This article was published 2/1/2018 (259 days ago), so information in it may no longer be current.

A 127-person laboratory in Brandon may be able to bargain freely for a wage increase April 1, even though 99 per cent of the provincial public sector have yet to reach collective agreements falling under government wage controls.

Premier Brian Pallister’s Bill 28 imposing wage controls on 120,000 workers has been passed, but not proclaimed. The legislation awaits its first court challenge in late May, but its impact continues to become more convoluted and complex.

Manitoba Government and General Employees’ Union Local 351 at Westman Lab quietly settled with the government in June, only the second bargaining unit to accept a four-year deal under the terms of Bill 28.

Local 351 had been without a collective agreement since April 1, 2014, so the CBA will expire in less than three months (on March 31).

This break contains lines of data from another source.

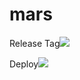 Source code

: # mars

Release Tag<a href='http://192.168.0.25:26219/view/BE%20-%20Mars/job/QAT%20mars%20Merge%20Update%20development%20And%20master%20Branches/'><img src='http://192.168.0.25:26219/view/BE%20-%20Mars/job/QAT%20mars%20Merge%20Update%20development%20And%20master%20Branches/badge/icon'></a>

Deploy<a href='http://192.168.0.25:26219/job/Release mars docker image to ECR/5/'><img src='http://192.168.0.25:26219/job/Release mars docker image to ECR/5//badge/icon'></a>
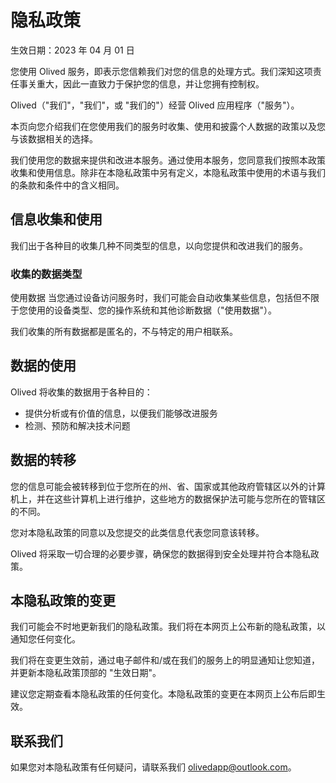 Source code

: # 隐私政策

生效日期：2023 年 04 月 01 日

您使用 Olived 服务，即表示您信赖我们对您的信息的处理方式。我们深知这项责任事关重大，因此一直致力于保护您的信息，并让您拥有控制权。

Olived（"我们"，"我们"，或 "我们的"）经营 Olived 应用程序（"服务"）。

本页向您介绍我们在您使用我们的服务时收集、使用和披露个人数据的政策以及您与该数据相关的选择。

我们使用您的数据来提供和改进本服务。通过使用本服务，您同意我们按照本政策收集和使用信息。除非在本隐私政策中另有定义，本隐私政策中使用的术语与我们的条款和条件中的含义相同。

## 信息收集和使用

我们出于各种目的收集几种不同类型的信息，以向您提供和改进我们的服务。

### 收集的数据类型

使用数据
当您通过设备访问服务时，我们可能会自动收集某些信息，包括但不限于您使用的设备类型、您的操作系统和其他诊断数据（"使用数据"）。

我们收集的所有数据都是匿名的，不与特定的用户相联系。

## 数据的使用

Olived 将收集的数据用于各种目的：

- 提供分析或有价值的信息，以便我们能够改进服务
- 检测、预防和解决技术问题

## 数据的转移

您的信息可能会被转移到位于您所在的州、省、国家或其他政府管辖区以外的计算机上，并在这些计算机上进行维护，这些地方的数据保护法可能与您所在的管辖区的不同。

您对本隐私政策的同意以及您提交的此类信息代表您同意该转移。

Olived 将采取一切合理的必要步骤，确保您的数据得到安全处理并符合本隐私政策。

## 本隐私政策的变更

我们可能会不时地更新我们的隐私政策。我们将在本网页上公布新的隐私政策，以通知您任何变化。

我们将在变更生效前，通过电子邮件和/或在我们的服务上的明显通知让您知道，并更新本隐私政策顶部的 "生效日期"。

建议您定期查看本隐私政策的任何变化。本隐私政策的变更在本网页上公布后即生效。

## 联系我们

如果您对本隐私政策有任何疑问，请联系我们 olivedapp@outlook.com。

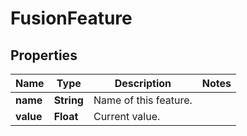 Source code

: 

# FusionFeature


## Properties

| Name | Type | Description | Notes |
|------------ | ------------- | ------------- | -------------|
|**name** | **String** | Name of this feature. |  |
|**value** | **Float** | Current value. |  |



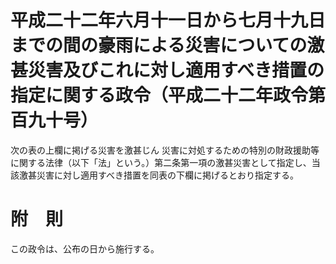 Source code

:# 平成二十二年六月十一日から七月十九日までの間の豪雨による災害についての激甚災害及びこれに対し適用すべき措置の指定に関する政令（平成二十二年政令第百九十号）
次の表の上欄に掲げる災害を激甚じん
災害に対処するための特別の財政援助等に関する法律（以下「法」という。）第二条第一項の激甚災害として指定し、当該激甚災害に対し適用すべき措置を同表の下欄に掲げるとおり指定する。
# 附　則
この政令は、公布の日から施行する。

Having satisfied the terms of Bill 28, Local 351 presumably can bargain freely with its employers and seek wage increases and improved benefits.

However, it’s not that simple.

The Pallister government has also passed, but not proclaimed, Bill 29, which forces health-care bargaining units to be merged into a handful of new — and much larger — ones.

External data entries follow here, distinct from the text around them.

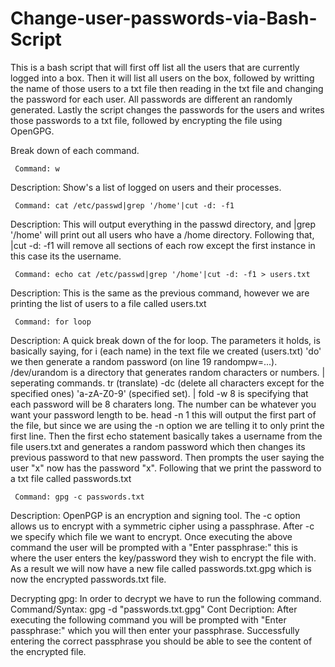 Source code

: # Change-user-passwords-via-Bash-Script
This is a bash script that will first off list all the users that are currently logged into a box. 
Then it will list all users on the box, followed by writting the name of those users to a txt file then reading in the txt file and changing the password for each user.
All passwords are different an randomly generated.
Lastly the script changes the passwords for the users and writes those passwords to a txt file, followed by encrypting the file using OpenGPG.


Break down of each command.

     Command: w
 Description: Show's a list of logged on users and their processes. 

     Command: cat /etc/passwd|grep '/home'|cut -d: -f1
 Description: This will output everything in the passwd directory, and |grep '/home' will print out all users who have a /home directory.              Following that, |cut -d: -f1 will remove all sections of each row except the first instance in this case its the username.

     Command: echo cat /etc/passwd|grep '/home'|cut -d: -f1 > users.txt
 Description: This is the same as the previous command, however we are printing the list of users to a file called users.txt
 
     Command: for loop
 Description: A quick break down of the for loop. The parameters it holds, is basically saying, for i (each name) in the text file we              created (users.txt) 'do' we then generate a random password (on line 19 randompw=...). /dev/urandom is a directory                   that generates random characters or numbers. | seperating commands. tr (translate) -dc (delete all characters except for              the specified ones) 'a-zA-Z0-9' (specified set). | fold -w 8 is specifying that each password will be 8 charaters long.              The number can be whatever you want your password length to be. head -n 1 this will output the first part of the file,               but since we are using the -n option we are telling it to only print the first line. Then the first echo statement                   basically takes a username from the file users.txt and generates a random password which then changes its previous                   password to that new password. Then prompts the user saying the user "x" now has the password "x". Following that we                 print the password to a txt file called passwords.txt
 
     Command: gpg -c passwords.txt
 Description: OpenPGP is an encryption and signing tool. The -c option allows us to encrypt with a symmetric cipher using a                        passphrase. After -c we specify which file we want to encrypt. Once executing the above command the user will be                     prompted with a "Enter passphrase:" this is where the user enters the key/password they wish to encrypt the file with.
              As a result we will now have a new file called passwords.txt.gpg which is now the encrypted passwords.txt file.
 
 Decrypting gpg: In order to decrypt we have to run the following command.
    Command/Syntax: gpg -d "passwords.txt.gpg" 
Cont Decription: After executing the following command you will be prompted with "Enter passphrase:" which you will then enter your                    passphrase. Successfully entering the correct passphrase you should be able to see the content of the encrypted file.
 
 
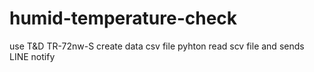 # humid-temperature-check
use T&D TR-72nw-S create data csv file
pyhton read scv file and sends LINE notify
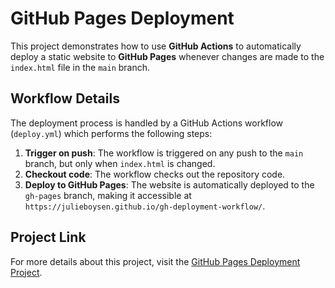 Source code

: 
# GitHub Pages Deployment

This project demonstrates how to use **GitHub Actions** to automatically deploy a static website to **GitHub Pages** whenever changes are made to the `index.html` file in the `main` branch.

## Workflow Details

The deployment process is handled by a GitHub Actions workflow (`deploy.yml`) which performs the following steps:
1. **Trigger on push**: The workflow is triggered on any push to the `main` branch, but only when `index.html` is changed.
2. **Checkout code**: The workflow checks out the repository code.
3. **Deploy to GitHub Pages**: The website is automatically deployed to the `gh-pages` branch, making it accessible at `https://julieboysen.github.io/gh-deployment-workflow/`.

## Project Link
For more details about this project, visit the [GitHub Pages Deployment Project](https://roadmap.sh/projects/github-actions-deployment-workflow).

Can Local 351 and its employer freely bargain, or would the workers first have to be swallowed up in a new bargaining unit? And if so, could the 127 people then be forced to undergo four more years of wage controls?

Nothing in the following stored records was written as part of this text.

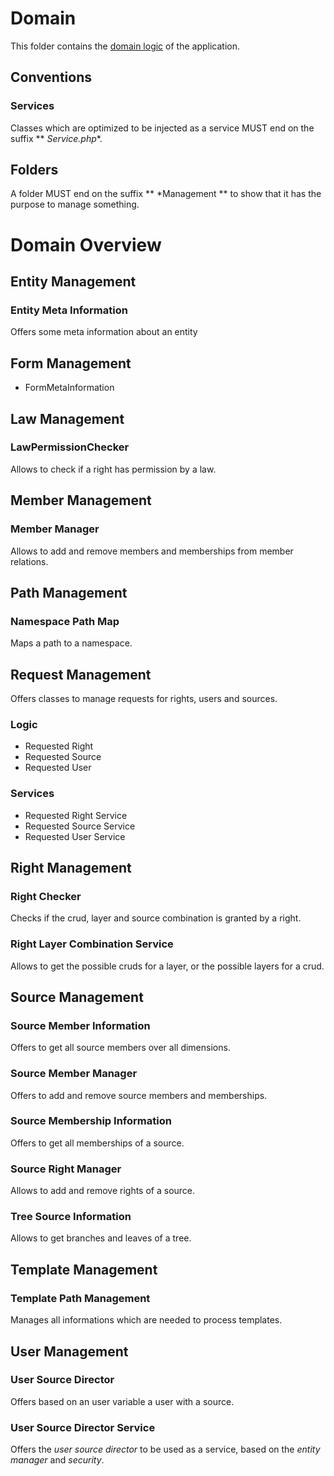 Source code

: # Domain
This folder contains the [domain logic](https://en.wikipedia.org/wiki/Business_logic) of the application.

## Conventions
### Services
Classes which are optimized to be injected as a service MUST end on the suffix ** *Service.php**.
## Folders
A folder MUST end on the suffix ** *Management ** to show that it has the purpose to manage something.

# Domain Overview

## Entity Management
### Entity Meta Information ###
Offers some meta information about an entity

## Form Management
- FormMetaInformation

## Law Management
### LawPermissionChecker ###
Allows to check if a right has permission by a law.

## Member Management
### Member Manager ###
Allows to add and remove members and memberships from member relations.

## Path Management

### Namespace Path Map ###
Maps a path to a namespace.

## Request Management

Offers classes to manage requests for rights, users and sources.

### Logic
- Requested Right
- Requested Source
- Requested User

### Services
- Requested Right Service
- Requested Source Service
- Requested User Service

## Right Management
### Right Checker ###
Checks if the crud, layer and source combination is granted by a right.
### Right Layer Combination Service ###
Allows to get the possible cruds for a layer, or the possible layers for a crud.
## Source Management
### Source Member Information ###
Offers to get all source members over all dimensions.
### Source Member Manager
Offers to add and remove source members and memberships.
### Source Membership Information
Offers to get all memberships of a source.
### Source Right Manager
Allows to add and remove rights of a source.
### Tree Source Information
Allows to get branches and leaves of a tree.
## Template Management
### Template Path Management
Manages all informations which are needed to process templates.
## User Management
### User Source Director
Offers based on an user variable a user with a source.
### User Source Director Service
Offers the _user source director_ to be used as a service, based on the _entity manager_ and _security_.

"It wouldn’t be appropriate to speculate," David von Meyenfeldt, press secretary to Finance Minister Cameron Friesen, said Tuesday.

Health Minister Kelvin Goertzen did not respond to a request for comment.

"This government has virtually put a standstill on bargaining," Manitoba Federation of Labour president Kevin Rebeck said in an interview Tuesday. "They’ve put a shadow over bargaining."

Tens of thousands of public employees have been without a collective agreement since various dates in 2016 and 2017, but Rebeck said only the Westman Lab and the University of Manitoba Faculty Association have settled — and similar to MGEU Local 351, UMFA has told the university it considers the deal invalid if the courts scrap Bill 28.

Other public workers whose existing deals end this year are also ready to talk, Rebeck said. "Everyone else has been asking to meet, asking to bargain," but there’s only silence from the government. "They’re effectively freezing everyone."

He accused the Tories of having no idea how to handle Local 351’s situation: "I can’t guess what they’ll do with that. I don’t think they’ve thought of that, they haven’t thought this through... Does Bill 29 have to be addressed first? We’ve asked that question."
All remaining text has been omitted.